╭──
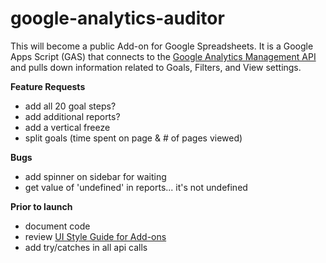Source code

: # google-analytics-auditor
This will become a public Add-on for Google Spreadsheets. It is a Google Apps Script (GAS) that connects to the [Google Analytics Management API](https://developers.google.com/analytics/devguides/config/mgmt/v3/) and pulls down information related to Goals, Filters, and View settings.

**Feature Requests**
 - add all 20 goal steps?
 - add additional reports?
 - add a vertical freeze
 - split goals (time spent on page & # of pages viewed)

**Bugs**
 - add spinner on sidebar for waiting
 - get value of 'undefined' in reports... it's not undefined

**Prior to launch**
 - document code
 - review [UI Style Guide for Add-ons](https://developers.google.com/apps-script/add-ons/style)
 - add try/catches in all api calls 
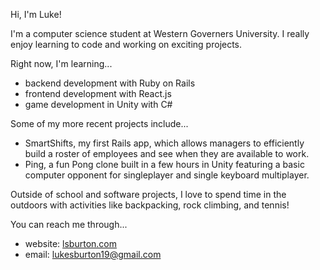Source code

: Hi, I'm Luke!

I'm a computer science student at Western Governers University. I really enjoy learning to code and working on exciting projects.


Right now, I'm learning...
- backend development with Ruby on Rails 
- frontend development with React.js 
- game development in Unity with C#


Some of my more recent projects include...
- SmartShifts, my first Rails app, which allows managers to efficiently build a roster of employees and see when they are available to work.
- Ping, a fun Pong clone built in a few hours in Unity featuring a basic computer opponent for singleplayer and single keyboard multiplayer.

Outside of school and software projects, I love to spend time in the outdoors with activities like backpacking, rock climbing, and tennis!


You can reach me through...
- website: [lsburton.com](lsburton.com)
- email: lukesburton19@gmail.com
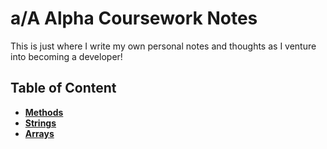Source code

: # a/A Alpha Coursework Notes

This is just where I write my own personal notes and thoughts as I venture into becoming a developer!

## Table of Content
- [**Methods**](https://github.com/ckim2013/personal-notes/blob/master/methods.md)
- [**Strings**](https://github.com/ckim2013/personal-notes/blob/master/strings.md)
- [**Arrays**]()
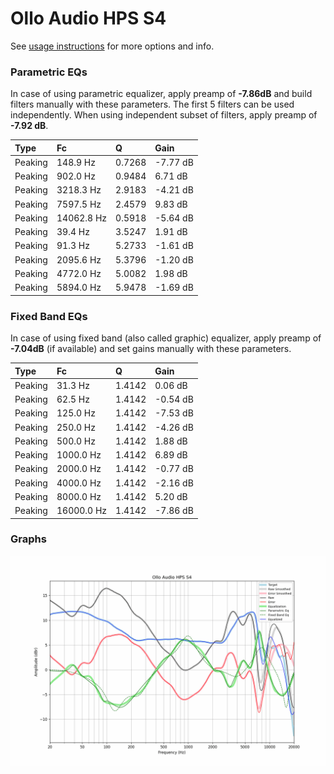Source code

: # Ollo Audio HPS S4
See [usage instructions](https://github.com/jaakkopasanen/AutoEq#usage) for more options and info.

### Parametric EQs
In case of using parametric equalizer, apply preamp of **-7.86dB** and build filters manually
with these parameters. The first 5 filters can be used independently.
When using independent subset of filters, apply preamp of **-7.92 dB**.

| Type    | Fc         |      Q | Gain     |
|:--------|:-----------|:-------|:---------|
| Peaking | 148.9 Hz   | 0.7268 | -7.77 dB |
| Peaking | 902.0 Hz   | 0.9484 | 6.71 dB  |
| Peaking | 3218.3 Hz  | 2.9183 | -4.21 dB |
| Peaking | 7597.5 Hz  | 2.4579 | 9.83 dB  |
| Peaking | 14062.8 Hz | 0.5918 | -5.64 dB |
| Peaking | 39.4 Hz    | 3.5247 | 1.91 dB  |
| Peaking | 91.3 Hz    | 5.2733 | -1.61 dB |
| Peaking | 2095.6 Hz  | 5.3796 | -1.20 dB |
| Peaking | 4772.0 Hz  | 5.0082 | 1.98 dB  |
| Peaking | 5894.0 Hz  | 5.9478 | -1.69 dB |

### Fixed Band EQs
In case of using fixed band (also called graphic) equalizer, apply preamp of **-7.04dB**
(if available) and set gains manually with these parameters.

| Type    | Fc         |      Q | Gain     |
|:--------|:-----------|:-------|:---------|
| Peaking | 31.3 Hz    | 1.4142 | 0.06 dB  |
| Peaking | 62.5 Hz    | 1.4142 | -0.54 dB |
| Peaking | 125.0 Hz   | 1.4142 | -7.53 dB |
| Peaking | 250.0 Hz   | 1.4142 | -4.26 dB |
| Peaking | 500.0 Hz   | 1.4142 | 1.88 dB  |
| Peaking | 1000.0 Hz  | 1.4142 | 6.89 dB  |
| Peaking | 2000.0 Hz  | 1.4142 | -0.77 dB |
| Peaking | 4000.0 Hz  | 1.4142 | -2.16 dB |
| Peaking | 8000.0 Hz  | 1.4142 | 5.20 dB  |
| Peaking | 16000.0 Hz | 1.4142 | -7.86 dB |

### Graphs
![](./Ollo%20Audio%20HPS%20S4.png)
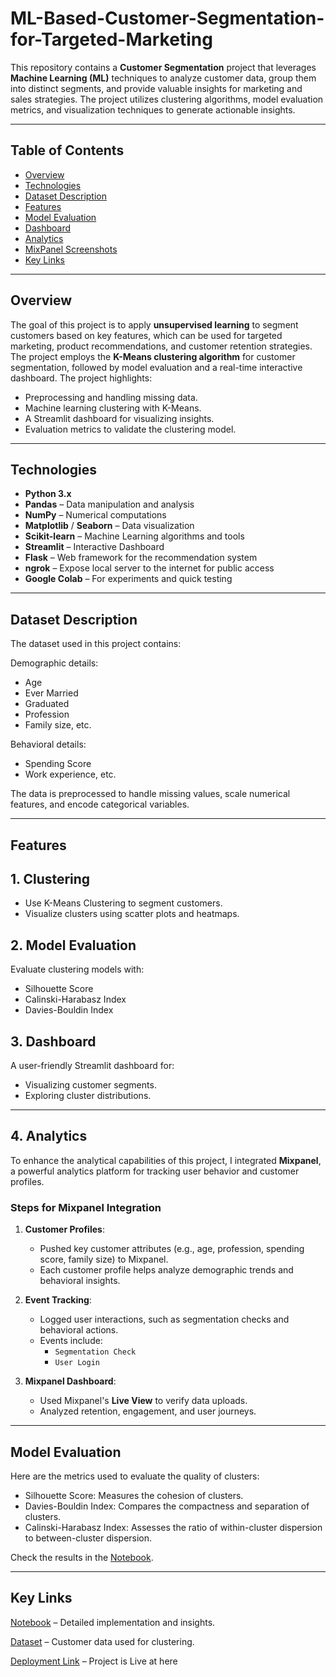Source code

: # **ML-Based-Customer-Segmentation-for-Targeted-Marketing**

This repository contains a **Customer Segmentation** project that leverages **Machine Learning (ML)** techniques to analyze customer data, group them into distinct segments, and provide valuable insights for marketing and sales strategies. The project utilizes clustering algorithms, model evaluation metrics, and visualization techniques to generate actionable insights.

---

## **Table of Contents**

- [Overview](#overview)
- [Technologies](#technologies)
- [Dataset Description](#dataset-description)
- [Features](#features)
- [Model Evaluation](#model-evaluation)
- [Dashboard](#dashboard)
- [Analytics](#Analytics)
- [MixPanel Screenshots](#MixPanel-Screenshots)
- [Key Links](#Key-Links)

---

## **Overview**

The goal of this project is to apply **unsupervised learning** to segment customers based on key features, which can be used for targeted marketing, product recommendations, and customer retention strategies. The project employs the **K-Means clustering algorithm** for customer segmentation, followed by model evaluation and a real-time interactive dashboard.
The project highlights:
- Preprocessing and handling missing data.
- Machine learning clustering with K-Means.
- A Streamlit dashboard for visualizing insights.
- Evaluation metrics to validate the clustering model.

---

## **Technologies**

- **Python 3.x**
- **Pandas** – Data manipulation and analysis
- **NumPy** – Numerical computations
- **Matplotlib** / **Seaborn** – Data visualization
- **Scikit-learn** – Machine Learning algorithms and tools
- **Streamlit** – Interactive Dashboard
- **Flask** – Web framework for the recommendation system
- **ngrok** – Expose local server to the internet for public access
- **Google Colab** – For experiments and quick testing

---

## **Dataset Description**

The dataset used in this project contains:

Demographic details:
- Age
- Ever Married
- Graduated
- Profession
- Family size, etc.


Behavioral details:
- Spending Score
-  Work experience, etc.

The data is preprocessed to handle missing values, scale numerical features, and encode categorical variables.

---

## **Features**

## 1. **Clustering**
- Use K-Means Clustering to segment customers.
- Visualize clusters using scatter plots and heatmaps.
 
## **2. Model Evaluation**

Evaluate clustering models with:
- Silhouette Score
- Calinski-Harabasz Index
- Davies-Bouldin Index

## **3. Dashboard**

A user-friendly Streamlit dashboard for:
- Visualizing customer segments.
- Exploring cluster distributions.

---

## **4. Analytics**

To enhance the analytical capabilities of this project, I integrated **Mixpanel**, a powerful analytics platform for tracking user behavior and customer profiles.

### **Steps for Mixpanel Integration**
1. **Customer Profiles**:
   - Pushed key customer attributes (e.g., age, profession, spending score, family size) to Mixpanel.
   - Each customer profile helps analyze demographic trends and behavioral insights.

2. **Event Tracking**:
   - Logged user interactions, such as segmentation checks and behavioral actions.
   - Events include:
     - `Segmentation Check`
     - `User Login`

3. **Mixpanel Dashboard**:
   - Used Mixpanel's **Live View** to verify data uploads.
   - Analyzed retention, engagement, and user journeys.

---

## **Model Evaluation**
Here are the metrics used to evaluate the quality of clusters:
- Silhouette Score: Measures the cohesion of clusters.
- Davies-Bouldin Index: Compares the compactness and separation of clusters.
- Calinski-Harabasz Index: Assesses the ratio of within-cluster dispersion to between-cluster dispersion.

Check the results in the [Notebook](https://github.com/RohithCherukuri816/RohithCherukuri816-ML-Based-Customer-Segmentation-for-Targeted-Marketing/blob/main/ML_Based_Customer_Segmentation_for_Targeted_Marketing.ipynb).

---

## **Key Links**
[Notebook](https://github.com/RohithCherukuri816/RohithCherukuri816-ML-Based-Customer-Segmentation-for-Targeted-Marketing/blob/main/ML_Based_Customer_Segmentation_for_Targeted_Marketing.ipynb) – Detailed implementation and insights.

[Dataset](https://github.com/RohithCherukuri816/RohithCherukuri816-ML-Based-Customer-Segmentation-for-Targeted-Marketing/blob/main/customer_data.csv) – Customer data used for clustering.

[Deployment Link](https://fc36-35-237-74-88.ngrok-free.app) – Project is Live at here






   







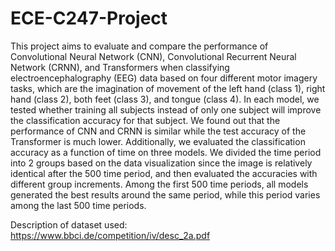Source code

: # ECE-C247-Project
This project aims to evaluate and compare the performance of Convolutional Neural Network (CNN), Convolutional Recurrent Neural Network (CRNN), and Transformers when classifying electroencephalography (EEG) data based on four different motor imagery tasks, which are the imagination of movement of the left hand (class 1), right hand (class 2), both feet (class 3), and tongue (class 4). In each model, we tested whether training all subjects instead of only one subject will improve the classification accuracy for that subject. We found out that the performance of CNN and CRNN is similar while the test accuracy of the Transformer is much lower. Additionally, we evaluated the classification accuracy as a function of time on three models. We divided the time period into 2 groups based on the data visualization since the image is relatively identical after the 500 time period, and then evaluated the accuracies with different group increments. Among the first 500 time periods, all models generated the best results around the same period, while this period varies among the last 500 time periods.

Description of dataset used: https://www.bbci.de/competition/iv/desc_2a.pdf
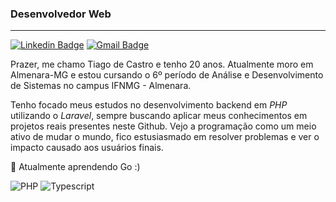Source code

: ### Desenvolvedor Web
---

[![Linkedin Badge](https://img.shields.io/badge/-Tiago%20de%20Castro-151515?style=flat-square&logo=Linkedin&logoColor=white&link=https://www.linkedin.com/in/tiago-de-castro-lima-3814911b9/)](https://www.linkedin.com/in/tiago-de-castro-lima-3814911b9/) 
[![Gmail Badge](https://img.shields.io/badge/-casmei@protonmail.com-151515?style=flat-square&logo=Gmail&logoColor=white&link=mailto:casmei@protonmail.com)](mailto:casmei@protonmail.com)

Prazer, me chamo Tiago de Castro e tenho 20 anos. Atualmente moro em Almenara-MG e estou cursando o 6º período de Análise e Desenvolvimento de Sistemas no campus IFNMG - Almenara.

Tenho focado meus estudos no desenvolvimento backend em *PHP* utilizando o *Laravel*, sempre buscando aplicar meus conhecimentos em projetos reais presentes neste Github. Vejo a programação como um meio ativo de mudar o mundo, fico estusiasmado em resolver problemas e ver o impacto causado aos usuários finais.
    
🔹 Atualmente aprendendo Go :)

![PHP](https://img.shields.io/badge/PHP-777BB4?style=for-the-badge&logo=php&logoColor=white)
![Typescript](https://img.shields.io/badge/TypeScript-007ACC?style=for-the-badge&logo=typescript&logoColor=white)
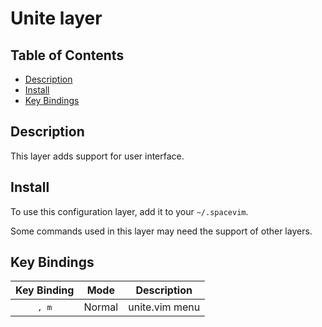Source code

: # Unite layer

## Table of Contents

<!-- vim-markdown-toc GFM -->
* [Description](#description)
* [Install](#install)
* [Key Bindings](#key-bindings)

<!-- vim-markdown-toc -->

## Description

This layer adds support for user interface.

## Install

To use this configuration layer, add it to your `~/.spacevim`.

Some commands used in this layer may need the support of other layers.

## Key Bindings

Key Binding        | Mode   | Description
:---:              | :---:  | :---:
<kbd>, m</kbd>     | Normal | unite.vim menu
╰──
- DIRECTIONS FOR THIS TASK: The result should be every line that contains "shields", copied from the entries.

- YOUR RESPONSE:
[![Linkedin Badge](https://img.shields.io/badge/-Tiago%20de%20Castro-151515?style=flat-square&logo=Linkedin&logoColor=white&link=https://www.linkedin.com/in/tiago-de-castro-lima-3814911b9/)](https://www.linkedin.com/in/tiago-de-castro-lima-3814911b9/) 
[![Gmail Badge](https://img.shields.io/badge/-casmei@protonmail.com-151515?style=flat-square&logo=Gmail&logoColor=white&link=mailto:casmei@protonmail.com)](mailto:casmei@protonmail.com)
![PHP](https://img.shields.io/badge/PHP-777BB4?style=for-the-badge&logo=php&logoColor=white)
![Typescript](https://img.shields.io/badge/TypeScript-007ACC?style=for-the-badge&logo=typescript&logoColor=white)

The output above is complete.